--- EXTRACTED DATA ---
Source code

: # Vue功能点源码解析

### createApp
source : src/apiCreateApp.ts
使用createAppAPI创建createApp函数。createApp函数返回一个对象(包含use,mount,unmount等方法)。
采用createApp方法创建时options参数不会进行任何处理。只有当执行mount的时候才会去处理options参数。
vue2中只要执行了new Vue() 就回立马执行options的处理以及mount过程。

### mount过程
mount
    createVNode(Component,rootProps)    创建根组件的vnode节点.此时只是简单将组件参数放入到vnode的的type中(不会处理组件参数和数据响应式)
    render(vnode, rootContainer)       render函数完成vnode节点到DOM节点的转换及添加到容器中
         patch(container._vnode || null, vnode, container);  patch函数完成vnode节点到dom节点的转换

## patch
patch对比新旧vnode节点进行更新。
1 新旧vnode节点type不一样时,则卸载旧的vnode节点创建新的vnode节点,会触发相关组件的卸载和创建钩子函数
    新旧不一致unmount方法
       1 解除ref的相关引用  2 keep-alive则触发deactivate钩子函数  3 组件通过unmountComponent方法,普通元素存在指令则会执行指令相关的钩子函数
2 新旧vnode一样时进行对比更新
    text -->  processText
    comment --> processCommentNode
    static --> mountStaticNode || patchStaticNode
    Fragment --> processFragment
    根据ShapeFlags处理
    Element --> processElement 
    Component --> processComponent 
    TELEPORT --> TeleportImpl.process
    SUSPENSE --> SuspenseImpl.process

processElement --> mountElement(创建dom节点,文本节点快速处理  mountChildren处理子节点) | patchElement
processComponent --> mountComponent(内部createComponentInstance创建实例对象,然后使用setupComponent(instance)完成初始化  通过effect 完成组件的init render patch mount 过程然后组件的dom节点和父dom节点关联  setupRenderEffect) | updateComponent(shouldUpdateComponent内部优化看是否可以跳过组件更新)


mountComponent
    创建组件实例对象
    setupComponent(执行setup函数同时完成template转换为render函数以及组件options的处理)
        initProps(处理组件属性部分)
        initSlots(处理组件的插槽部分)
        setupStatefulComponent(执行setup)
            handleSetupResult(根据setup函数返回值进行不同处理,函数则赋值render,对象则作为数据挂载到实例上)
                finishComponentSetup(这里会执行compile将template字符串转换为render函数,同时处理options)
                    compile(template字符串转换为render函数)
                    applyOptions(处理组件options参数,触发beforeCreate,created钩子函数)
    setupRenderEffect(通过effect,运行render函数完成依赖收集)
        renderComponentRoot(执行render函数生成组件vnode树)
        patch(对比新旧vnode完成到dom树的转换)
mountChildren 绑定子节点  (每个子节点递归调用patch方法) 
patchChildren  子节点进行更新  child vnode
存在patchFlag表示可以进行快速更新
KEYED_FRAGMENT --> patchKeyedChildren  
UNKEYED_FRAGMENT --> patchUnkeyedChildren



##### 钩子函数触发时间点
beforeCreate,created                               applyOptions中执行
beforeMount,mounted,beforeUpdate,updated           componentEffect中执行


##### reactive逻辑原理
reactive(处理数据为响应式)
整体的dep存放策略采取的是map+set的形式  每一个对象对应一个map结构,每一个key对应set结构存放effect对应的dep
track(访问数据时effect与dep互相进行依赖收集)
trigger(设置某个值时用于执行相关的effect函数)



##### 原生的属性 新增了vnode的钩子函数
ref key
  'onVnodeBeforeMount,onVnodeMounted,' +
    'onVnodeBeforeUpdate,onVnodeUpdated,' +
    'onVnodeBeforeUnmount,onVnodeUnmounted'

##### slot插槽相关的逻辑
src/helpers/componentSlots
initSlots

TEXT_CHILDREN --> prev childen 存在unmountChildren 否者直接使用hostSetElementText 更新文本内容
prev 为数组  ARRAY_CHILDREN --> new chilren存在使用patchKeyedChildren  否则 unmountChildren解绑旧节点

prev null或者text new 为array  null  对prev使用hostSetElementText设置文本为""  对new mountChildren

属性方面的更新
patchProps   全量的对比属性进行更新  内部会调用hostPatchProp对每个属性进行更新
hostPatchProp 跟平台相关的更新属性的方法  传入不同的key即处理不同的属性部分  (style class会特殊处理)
---
■ **INSTRUCTIONS TO FOLLOW**: Go through the data and return each line where the word "通过effect" appears.

■ **ANSWER AREA**:
processComponent --> mountComponent(内部createComponentInstance创建实例对象,然后使用setupComponent(instance)完成初始化  通过effect 完成组件的init render patch mount 过程然后组件的dom节点和父dom节点关联  setupRenderEffect) | updateComponent(shouldUpdateComponent内部优化看是否可以跳过组件更新)
    setupRenderEffect(通过effect,运行render函数完成依赖收集)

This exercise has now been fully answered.